» ACTION ITEM
Could you find every line in the records below that contains the word "State" and copy it?

» DATA SUPPLIED
╭──

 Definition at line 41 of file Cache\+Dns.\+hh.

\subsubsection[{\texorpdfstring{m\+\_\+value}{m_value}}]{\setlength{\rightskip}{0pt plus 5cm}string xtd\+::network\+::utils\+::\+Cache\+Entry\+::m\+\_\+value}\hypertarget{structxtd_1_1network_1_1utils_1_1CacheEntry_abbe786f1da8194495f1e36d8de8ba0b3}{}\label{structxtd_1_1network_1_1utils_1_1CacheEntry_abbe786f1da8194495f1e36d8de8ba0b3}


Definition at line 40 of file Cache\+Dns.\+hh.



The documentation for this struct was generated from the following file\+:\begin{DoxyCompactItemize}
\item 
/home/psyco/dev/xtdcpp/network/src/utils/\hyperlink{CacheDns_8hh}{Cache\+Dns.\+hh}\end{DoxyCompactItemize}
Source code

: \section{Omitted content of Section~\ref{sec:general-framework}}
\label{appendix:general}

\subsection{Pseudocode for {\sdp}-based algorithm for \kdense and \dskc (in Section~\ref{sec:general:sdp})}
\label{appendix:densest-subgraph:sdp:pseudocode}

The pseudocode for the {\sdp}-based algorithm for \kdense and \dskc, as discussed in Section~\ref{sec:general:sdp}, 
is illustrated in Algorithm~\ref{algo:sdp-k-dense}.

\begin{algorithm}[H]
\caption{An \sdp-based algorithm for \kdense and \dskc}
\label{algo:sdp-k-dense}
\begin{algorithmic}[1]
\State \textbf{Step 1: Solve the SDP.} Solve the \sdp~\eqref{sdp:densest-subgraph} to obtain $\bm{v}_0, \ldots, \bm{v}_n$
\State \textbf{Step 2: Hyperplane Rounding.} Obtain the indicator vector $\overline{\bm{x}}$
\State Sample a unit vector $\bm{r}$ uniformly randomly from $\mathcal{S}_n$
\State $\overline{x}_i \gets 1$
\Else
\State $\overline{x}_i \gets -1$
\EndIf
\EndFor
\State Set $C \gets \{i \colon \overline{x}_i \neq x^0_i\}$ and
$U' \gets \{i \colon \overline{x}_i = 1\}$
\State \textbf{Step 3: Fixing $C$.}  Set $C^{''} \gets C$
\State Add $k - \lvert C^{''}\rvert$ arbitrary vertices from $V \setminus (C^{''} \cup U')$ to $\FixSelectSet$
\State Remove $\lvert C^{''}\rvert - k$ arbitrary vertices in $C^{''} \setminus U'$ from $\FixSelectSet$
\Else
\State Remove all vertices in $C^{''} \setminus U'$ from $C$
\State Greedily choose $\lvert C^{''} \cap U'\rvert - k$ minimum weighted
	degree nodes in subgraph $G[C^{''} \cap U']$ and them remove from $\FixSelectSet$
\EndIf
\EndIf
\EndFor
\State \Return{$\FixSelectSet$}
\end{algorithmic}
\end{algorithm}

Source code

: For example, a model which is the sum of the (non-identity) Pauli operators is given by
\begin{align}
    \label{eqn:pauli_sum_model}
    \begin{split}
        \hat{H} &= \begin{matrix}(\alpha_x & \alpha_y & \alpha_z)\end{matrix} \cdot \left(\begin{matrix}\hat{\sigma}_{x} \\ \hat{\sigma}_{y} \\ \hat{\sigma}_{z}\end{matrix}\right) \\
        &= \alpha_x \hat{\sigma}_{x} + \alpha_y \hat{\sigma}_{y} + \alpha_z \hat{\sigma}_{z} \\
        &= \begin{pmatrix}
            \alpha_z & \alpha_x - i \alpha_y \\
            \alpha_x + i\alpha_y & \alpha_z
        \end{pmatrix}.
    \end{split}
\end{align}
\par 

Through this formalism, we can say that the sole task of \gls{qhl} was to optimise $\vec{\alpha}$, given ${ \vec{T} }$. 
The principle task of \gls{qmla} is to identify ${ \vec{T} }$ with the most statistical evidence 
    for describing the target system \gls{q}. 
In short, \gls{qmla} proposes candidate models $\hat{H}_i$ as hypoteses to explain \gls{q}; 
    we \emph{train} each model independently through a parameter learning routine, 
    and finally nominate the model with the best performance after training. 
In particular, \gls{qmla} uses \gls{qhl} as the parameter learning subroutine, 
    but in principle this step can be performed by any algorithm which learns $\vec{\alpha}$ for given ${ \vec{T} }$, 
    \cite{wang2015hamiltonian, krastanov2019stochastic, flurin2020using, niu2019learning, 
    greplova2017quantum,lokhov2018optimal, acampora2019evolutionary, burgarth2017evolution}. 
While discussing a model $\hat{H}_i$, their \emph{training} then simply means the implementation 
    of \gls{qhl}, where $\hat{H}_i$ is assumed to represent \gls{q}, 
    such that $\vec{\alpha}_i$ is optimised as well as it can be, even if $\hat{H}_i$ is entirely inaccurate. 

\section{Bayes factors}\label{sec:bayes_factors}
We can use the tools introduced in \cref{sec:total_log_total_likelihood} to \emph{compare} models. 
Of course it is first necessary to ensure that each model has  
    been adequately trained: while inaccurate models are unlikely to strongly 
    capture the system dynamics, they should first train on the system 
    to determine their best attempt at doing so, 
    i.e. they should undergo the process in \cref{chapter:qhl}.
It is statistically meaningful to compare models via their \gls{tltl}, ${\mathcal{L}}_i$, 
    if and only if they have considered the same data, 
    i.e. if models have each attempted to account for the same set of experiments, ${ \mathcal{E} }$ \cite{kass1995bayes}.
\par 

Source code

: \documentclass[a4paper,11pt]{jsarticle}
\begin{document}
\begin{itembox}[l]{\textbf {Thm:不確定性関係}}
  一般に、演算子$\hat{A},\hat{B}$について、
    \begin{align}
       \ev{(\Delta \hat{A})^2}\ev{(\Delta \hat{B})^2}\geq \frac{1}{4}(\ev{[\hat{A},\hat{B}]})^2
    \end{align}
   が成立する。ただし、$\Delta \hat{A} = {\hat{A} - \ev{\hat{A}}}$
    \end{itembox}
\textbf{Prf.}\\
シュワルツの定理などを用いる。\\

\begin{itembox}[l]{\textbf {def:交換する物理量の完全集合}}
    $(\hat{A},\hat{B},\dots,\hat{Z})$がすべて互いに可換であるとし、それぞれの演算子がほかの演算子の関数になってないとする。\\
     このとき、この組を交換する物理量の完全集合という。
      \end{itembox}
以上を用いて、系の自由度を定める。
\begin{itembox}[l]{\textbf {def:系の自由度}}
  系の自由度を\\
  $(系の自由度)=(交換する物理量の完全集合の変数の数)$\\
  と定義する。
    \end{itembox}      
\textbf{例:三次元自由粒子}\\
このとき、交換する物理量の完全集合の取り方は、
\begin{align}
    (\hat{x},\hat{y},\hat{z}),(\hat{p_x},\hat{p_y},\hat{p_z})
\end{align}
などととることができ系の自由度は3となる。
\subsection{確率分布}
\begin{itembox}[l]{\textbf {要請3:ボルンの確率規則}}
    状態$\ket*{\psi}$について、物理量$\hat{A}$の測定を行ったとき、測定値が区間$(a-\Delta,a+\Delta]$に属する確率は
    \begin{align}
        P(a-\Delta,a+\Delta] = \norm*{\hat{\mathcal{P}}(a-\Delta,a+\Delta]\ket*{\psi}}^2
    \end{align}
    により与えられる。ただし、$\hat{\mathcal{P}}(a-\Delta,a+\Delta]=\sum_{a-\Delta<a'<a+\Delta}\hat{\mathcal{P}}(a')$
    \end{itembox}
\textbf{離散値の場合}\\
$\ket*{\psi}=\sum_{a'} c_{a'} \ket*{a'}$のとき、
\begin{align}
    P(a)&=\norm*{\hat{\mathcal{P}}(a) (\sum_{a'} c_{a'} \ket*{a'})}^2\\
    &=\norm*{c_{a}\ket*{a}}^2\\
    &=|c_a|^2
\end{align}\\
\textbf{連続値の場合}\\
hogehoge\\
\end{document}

╰──

» SOLUTION TO THE PROBLEM
\State \textbf{Step 1: Solve the SDP.} Solve the \sdp~\eqref{sdp:densest-subgraph} to obtain $\bm{v}_0, \ldots, \bm{v}_n$
\State \textbf{Step 2: Hyperplane Rounding.} Obtain the indicator vector $\overline{\bm{x}}$
\State Sample a unit vector $\bm{r}$ uniformly randomly from $\mathcal{S}_n$
\State $\overline{x}_i \gets 1$
\State $\overline{x}_i \gets -1$
\State Set $C \gets \{i \colon \overline{x}_i \neq x^0_i\}$ and
\State \textbf{Step 3: Fixing $C$.}  Set $C^{''} \gets C$
\State Add $k - \lvert C^{''}\rvert$ arbitrary vertices from $V \setminus (C^{''} \cup U')$ to $\FixSelectSet$
\State Remove $\lvert C^{''}\rvert - k$ arbitrary vertices in $C^{''} \setminus U'$ from $\FixSelectSet$
\State Remove all vertices in $C^{''} \setminus U'$ from $C$
\State Greedily choose $\lvert C^{''} \cap U'\rvert - k$ minimum weighted
\State \Return{$\FixSelectSet$}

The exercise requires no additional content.